● EXERCISE INSTRUCTIONS
In the records below, find the line containing "Currently, We are" and the line containing "Jan. 2025**, Invited"; please repeat exactly the lines from one to the other, both included, and nothing more.

● AVAILABLE DATA
▼
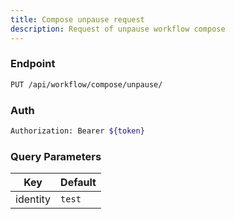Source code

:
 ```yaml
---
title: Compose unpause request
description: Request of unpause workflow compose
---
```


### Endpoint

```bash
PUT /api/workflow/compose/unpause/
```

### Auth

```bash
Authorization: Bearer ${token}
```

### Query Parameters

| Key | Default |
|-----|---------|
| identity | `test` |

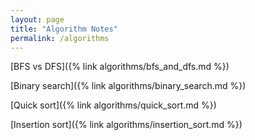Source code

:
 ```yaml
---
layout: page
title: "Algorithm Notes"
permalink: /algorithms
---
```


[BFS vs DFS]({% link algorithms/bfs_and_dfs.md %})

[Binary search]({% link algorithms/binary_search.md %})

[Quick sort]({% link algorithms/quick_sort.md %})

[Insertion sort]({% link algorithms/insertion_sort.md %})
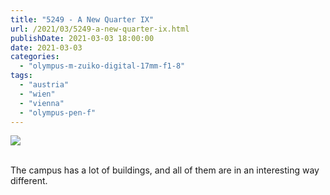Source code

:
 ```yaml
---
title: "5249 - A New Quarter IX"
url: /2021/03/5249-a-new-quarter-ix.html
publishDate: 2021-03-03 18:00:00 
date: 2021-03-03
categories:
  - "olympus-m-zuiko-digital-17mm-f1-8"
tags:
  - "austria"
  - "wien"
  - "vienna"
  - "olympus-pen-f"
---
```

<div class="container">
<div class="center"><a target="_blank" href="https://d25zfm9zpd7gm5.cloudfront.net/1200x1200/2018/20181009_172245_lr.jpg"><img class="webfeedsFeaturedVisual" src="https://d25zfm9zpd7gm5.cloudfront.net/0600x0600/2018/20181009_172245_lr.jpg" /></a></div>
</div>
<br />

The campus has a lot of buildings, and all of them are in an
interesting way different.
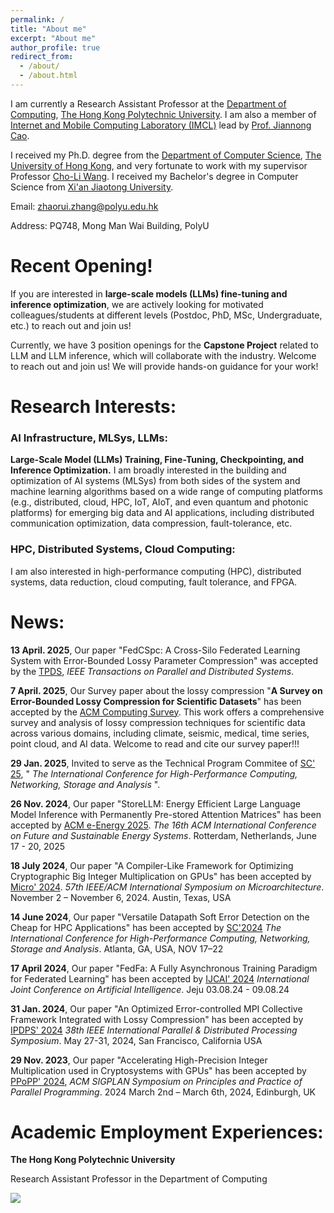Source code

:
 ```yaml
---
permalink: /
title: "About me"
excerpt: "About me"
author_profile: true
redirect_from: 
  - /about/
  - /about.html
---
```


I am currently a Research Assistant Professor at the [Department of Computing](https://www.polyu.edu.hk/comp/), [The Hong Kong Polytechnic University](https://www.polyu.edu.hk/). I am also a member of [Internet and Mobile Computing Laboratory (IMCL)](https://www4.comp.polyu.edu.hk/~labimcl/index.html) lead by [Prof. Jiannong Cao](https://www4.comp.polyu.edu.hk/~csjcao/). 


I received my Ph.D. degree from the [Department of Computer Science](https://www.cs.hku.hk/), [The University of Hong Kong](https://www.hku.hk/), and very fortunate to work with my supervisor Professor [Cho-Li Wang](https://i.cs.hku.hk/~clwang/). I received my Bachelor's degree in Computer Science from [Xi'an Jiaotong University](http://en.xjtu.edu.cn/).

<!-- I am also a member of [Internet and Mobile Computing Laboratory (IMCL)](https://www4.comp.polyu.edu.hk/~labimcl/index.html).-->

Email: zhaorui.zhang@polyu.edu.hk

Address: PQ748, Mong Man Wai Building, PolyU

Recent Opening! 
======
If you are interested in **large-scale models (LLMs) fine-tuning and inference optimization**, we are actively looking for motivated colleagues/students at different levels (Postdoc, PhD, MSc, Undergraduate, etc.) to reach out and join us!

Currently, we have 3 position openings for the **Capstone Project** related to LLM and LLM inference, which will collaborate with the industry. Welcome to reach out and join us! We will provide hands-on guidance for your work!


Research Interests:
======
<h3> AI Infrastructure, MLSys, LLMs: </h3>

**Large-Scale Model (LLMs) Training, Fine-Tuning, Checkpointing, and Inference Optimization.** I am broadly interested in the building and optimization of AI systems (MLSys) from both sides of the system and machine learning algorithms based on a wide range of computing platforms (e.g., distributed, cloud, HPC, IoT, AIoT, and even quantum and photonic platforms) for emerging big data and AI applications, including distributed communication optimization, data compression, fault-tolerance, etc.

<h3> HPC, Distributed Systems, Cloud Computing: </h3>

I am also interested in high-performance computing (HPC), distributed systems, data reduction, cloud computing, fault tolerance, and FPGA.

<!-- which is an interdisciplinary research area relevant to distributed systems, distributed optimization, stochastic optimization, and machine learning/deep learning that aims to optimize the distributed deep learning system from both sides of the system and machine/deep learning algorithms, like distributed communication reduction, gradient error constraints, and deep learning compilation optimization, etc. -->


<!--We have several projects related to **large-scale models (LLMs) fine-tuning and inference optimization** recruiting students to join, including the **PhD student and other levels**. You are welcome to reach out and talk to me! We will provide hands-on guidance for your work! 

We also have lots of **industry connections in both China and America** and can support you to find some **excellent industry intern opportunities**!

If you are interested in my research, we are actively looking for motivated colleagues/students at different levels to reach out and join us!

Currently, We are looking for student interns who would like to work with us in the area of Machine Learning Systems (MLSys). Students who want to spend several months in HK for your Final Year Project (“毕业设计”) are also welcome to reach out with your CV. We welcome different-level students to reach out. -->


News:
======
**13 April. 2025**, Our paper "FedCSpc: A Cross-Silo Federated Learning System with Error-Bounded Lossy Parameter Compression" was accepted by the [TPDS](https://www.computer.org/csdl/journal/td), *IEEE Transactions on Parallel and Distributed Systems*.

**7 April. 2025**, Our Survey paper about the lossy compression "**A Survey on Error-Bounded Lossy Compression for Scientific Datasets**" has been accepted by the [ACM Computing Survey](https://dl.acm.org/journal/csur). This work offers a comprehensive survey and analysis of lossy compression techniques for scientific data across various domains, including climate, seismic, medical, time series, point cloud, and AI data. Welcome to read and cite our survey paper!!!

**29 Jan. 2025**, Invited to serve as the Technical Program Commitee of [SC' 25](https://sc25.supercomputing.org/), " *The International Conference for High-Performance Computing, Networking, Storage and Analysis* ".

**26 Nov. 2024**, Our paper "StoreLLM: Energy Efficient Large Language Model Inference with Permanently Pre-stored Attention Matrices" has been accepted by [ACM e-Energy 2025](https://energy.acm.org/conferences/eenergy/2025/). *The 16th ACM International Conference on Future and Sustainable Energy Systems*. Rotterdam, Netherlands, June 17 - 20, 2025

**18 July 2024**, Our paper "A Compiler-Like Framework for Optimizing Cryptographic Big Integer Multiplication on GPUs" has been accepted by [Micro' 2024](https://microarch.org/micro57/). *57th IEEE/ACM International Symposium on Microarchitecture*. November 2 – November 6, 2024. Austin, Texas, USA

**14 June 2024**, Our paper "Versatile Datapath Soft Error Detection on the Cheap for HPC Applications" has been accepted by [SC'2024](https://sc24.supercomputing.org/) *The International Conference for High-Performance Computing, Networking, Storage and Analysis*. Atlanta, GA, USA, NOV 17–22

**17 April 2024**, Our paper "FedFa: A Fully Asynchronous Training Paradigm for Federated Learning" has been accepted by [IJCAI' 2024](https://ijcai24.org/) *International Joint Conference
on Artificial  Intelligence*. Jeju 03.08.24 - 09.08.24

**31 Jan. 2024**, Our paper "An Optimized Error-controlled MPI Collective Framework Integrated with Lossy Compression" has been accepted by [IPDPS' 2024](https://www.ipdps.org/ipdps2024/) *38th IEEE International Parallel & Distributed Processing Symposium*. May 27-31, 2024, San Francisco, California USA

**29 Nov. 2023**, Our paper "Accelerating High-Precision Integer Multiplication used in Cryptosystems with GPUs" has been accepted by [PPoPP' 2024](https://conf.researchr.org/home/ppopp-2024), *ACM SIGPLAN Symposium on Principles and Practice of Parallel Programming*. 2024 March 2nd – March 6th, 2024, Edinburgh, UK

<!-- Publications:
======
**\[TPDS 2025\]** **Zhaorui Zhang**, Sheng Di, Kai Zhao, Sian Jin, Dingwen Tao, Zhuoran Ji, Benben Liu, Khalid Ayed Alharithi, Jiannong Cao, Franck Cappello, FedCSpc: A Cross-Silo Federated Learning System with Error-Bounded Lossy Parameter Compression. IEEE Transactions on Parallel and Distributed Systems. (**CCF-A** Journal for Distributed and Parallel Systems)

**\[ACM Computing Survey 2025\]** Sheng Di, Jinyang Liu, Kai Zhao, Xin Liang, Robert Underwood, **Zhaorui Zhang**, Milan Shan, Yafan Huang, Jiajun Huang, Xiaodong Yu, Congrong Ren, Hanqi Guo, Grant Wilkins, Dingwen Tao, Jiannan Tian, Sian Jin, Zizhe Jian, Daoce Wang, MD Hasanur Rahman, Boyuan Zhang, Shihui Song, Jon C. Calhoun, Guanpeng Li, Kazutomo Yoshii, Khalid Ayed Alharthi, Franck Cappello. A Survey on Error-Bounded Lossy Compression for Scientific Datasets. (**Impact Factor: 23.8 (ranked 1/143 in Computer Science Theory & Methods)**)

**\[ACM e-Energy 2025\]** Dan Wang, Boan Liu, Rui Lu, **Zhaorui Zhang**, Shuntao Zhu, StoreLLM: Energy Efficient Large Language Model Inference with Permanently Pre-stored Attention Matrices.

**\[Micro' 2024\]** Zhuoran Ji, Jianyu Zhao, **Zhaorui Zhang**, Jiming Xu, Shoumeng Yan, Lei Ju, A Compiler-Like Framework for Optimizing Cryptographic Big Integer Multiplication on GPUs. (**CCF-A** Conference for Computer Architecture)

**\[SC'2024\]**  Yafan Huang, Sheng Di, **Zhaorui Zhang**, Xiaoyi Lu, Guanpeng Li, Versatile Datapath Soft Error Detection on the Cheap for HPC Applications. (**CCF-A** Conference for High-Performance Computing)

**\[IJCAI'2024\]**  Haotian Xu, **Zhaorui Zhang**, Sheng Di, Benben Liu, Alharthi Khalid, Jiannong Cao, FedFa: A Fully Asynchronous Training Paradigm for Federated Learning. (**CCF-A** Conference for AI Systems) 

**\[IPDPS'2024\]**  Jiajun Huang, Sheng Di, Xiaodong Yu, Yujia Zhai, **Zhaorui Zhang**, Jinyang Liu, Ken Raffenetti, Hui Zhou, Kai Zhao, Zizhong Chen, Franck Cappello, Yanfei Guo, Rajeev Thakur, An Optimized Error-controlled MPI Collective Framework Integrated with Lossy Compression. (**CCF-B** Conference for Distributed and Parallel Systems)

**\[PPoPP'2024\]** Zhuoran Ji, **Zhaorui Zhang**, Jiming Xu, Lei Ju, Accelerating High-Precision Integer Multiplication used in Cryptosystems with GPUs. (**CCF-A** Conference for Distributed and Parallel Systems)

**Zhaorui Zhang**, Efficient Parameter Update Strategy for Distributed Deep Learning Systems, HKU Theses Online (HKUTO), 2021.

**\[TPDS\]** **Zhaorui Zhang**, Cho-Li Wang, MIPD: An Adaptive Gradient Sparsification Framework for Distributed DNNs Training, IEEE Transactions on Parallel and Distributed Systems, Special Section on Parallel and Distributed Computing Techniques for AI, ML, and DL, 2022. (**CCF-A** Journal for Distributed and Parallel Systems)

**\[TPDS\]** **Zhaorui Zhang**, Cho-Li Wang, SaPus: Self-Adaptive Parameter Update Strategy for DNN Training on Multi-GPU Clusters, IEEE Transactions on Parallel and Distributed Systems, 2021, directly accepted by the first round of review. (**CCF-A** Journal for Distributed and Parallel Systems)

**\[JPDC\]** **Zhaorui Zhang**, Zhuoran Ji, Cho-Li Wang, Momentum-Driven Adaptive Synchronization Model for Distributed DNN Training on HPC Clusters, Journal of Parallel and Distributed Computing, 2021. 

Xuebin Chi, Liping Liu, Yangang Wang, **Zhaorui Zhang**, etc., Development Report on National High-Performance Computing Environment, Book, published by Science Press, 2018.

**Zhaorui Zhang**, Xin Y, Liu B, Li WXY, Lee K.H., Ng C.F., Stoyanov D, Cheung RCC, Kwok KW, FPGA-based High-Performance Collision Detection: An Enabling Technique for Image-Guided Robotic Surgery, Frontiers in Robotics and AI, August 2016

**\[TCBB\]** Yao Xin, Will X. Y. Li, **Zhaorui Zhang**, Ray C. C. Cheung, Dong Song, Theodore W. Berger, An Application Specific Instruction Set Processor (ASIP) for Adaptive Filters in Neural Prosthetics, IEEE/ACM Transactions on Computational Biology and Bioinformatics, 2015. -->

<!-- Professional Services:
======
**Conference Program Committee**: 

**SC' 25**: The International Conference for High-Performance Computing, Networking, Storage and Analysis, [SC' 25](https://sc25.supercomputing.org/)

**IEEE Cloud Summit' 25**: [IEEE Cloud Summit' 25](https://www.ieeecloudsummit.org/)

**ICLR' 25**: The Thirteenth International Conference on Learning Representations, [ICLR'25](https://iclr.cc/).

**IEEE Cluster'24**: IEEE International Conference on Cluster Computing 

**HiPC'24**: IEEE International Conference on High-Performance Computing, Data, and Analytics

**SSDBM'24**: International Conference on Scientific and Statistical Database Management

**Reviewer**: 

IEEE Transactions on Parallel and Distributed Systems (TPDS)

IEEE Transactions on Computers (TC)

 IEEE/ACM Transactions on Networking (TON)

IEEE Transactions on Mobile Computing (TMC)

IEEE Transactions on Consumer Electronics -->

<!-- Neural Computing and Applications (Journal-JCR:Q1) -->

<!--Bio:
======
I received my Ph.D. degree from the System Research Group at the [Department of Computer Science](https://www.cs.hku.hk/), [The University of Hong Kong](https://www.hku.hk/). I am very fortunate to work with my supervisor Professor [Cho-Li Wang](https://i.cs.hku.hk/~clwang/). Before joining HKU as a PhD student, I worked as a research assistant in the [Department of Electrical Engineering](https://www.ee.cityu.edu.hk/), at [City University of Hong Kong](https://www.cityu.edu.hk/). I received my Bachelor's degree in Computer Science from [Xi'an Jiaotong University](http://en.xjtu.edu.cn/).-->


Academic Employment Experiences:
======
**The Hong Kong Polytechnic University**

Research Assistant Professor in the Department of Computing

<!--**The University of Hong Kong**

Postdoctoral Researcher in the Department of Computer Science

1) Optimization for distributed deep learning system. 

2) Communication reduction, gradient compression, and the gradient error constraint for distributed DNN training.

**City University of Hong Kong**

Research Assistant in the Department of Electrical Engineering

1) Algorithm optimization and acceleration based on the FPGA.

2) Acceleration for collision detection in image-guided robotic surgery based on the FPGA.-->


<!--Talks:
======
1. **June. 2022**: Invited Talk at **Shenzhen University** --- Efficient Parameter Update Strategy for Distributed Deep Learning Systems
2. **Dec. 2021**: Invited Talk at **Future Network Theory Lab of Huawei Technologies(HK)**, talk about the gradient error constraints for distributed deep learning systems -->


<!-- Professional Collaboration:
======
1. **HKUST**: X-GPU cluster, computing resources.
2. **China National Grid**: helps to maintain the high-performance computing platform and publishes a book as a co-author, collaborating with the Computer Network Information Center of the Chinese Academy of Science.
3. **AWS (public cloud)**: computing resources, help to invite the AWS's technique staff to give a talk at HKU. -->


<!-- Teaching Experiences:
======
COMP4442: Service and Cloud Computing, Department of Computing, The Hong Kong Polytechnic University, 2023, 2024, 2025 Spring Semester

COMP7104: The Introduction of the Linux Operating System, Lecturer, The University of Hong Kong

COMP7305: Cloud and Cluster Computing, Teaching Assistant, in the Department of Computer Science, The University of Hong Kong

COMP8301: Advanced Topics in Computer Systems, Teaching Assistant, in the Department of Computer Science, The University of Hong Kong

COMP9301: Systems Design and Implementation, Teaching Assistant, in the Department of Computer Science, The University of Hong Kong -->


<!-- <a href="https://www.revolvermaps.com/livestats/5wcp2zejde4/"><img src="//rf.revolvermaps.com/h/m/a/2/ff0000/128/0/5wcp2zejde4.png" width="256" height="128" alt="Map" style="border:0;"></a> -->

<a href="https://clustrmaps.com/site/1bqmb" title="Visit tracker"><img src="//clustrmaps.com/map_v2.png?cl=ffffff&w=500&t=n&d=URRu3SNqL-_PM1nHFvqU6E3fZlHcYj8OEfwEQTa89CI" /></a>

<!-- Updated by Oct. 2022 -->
▲
● ANSWER TO THIS EXERCISE
Currently, We are looking for student interns who would like to work with us in the area of Machine Learning Systems (MLSys). Students who want to spend several months in HK for your Final Year Project (“毕业设计”) are also welcome to reach out with your CV. We welcome different-level students to reach out. -->


News:
======
**13 April. 2025**, Our paper "FedCSpc: A Cross-Silo Federated Learning System with Error-Bounded Lossy Parameter Compression" was accepted by the [TPDS](https://www.computer.org/csdl/journal/td), *IEEE Transactions on Parallel and Distributed Systems*.

**7 April. 2025**, Our Survey paper about the lossy compression "**A Survey on Error-Bounded Lossy Compression for Scientific Datasets**" has been accepted by the [ACM Computing Survey](https://dl.acm.org/journal/csur). This work offers a comprehensive survey and analysis of lossy compression techniques for scientific data across various domains, including climate, seismic, medical, time series, point cloud, and AI data. Welcome to read and cite our survey paper!!!

**29 Jan. 2025**, Invited to serve as the Technical Program Commitee of [SC' 25](https://sc25.supercomputing.org/), " *The International Conference for High-Performance Computing, Networking, Storage and Analysis* ".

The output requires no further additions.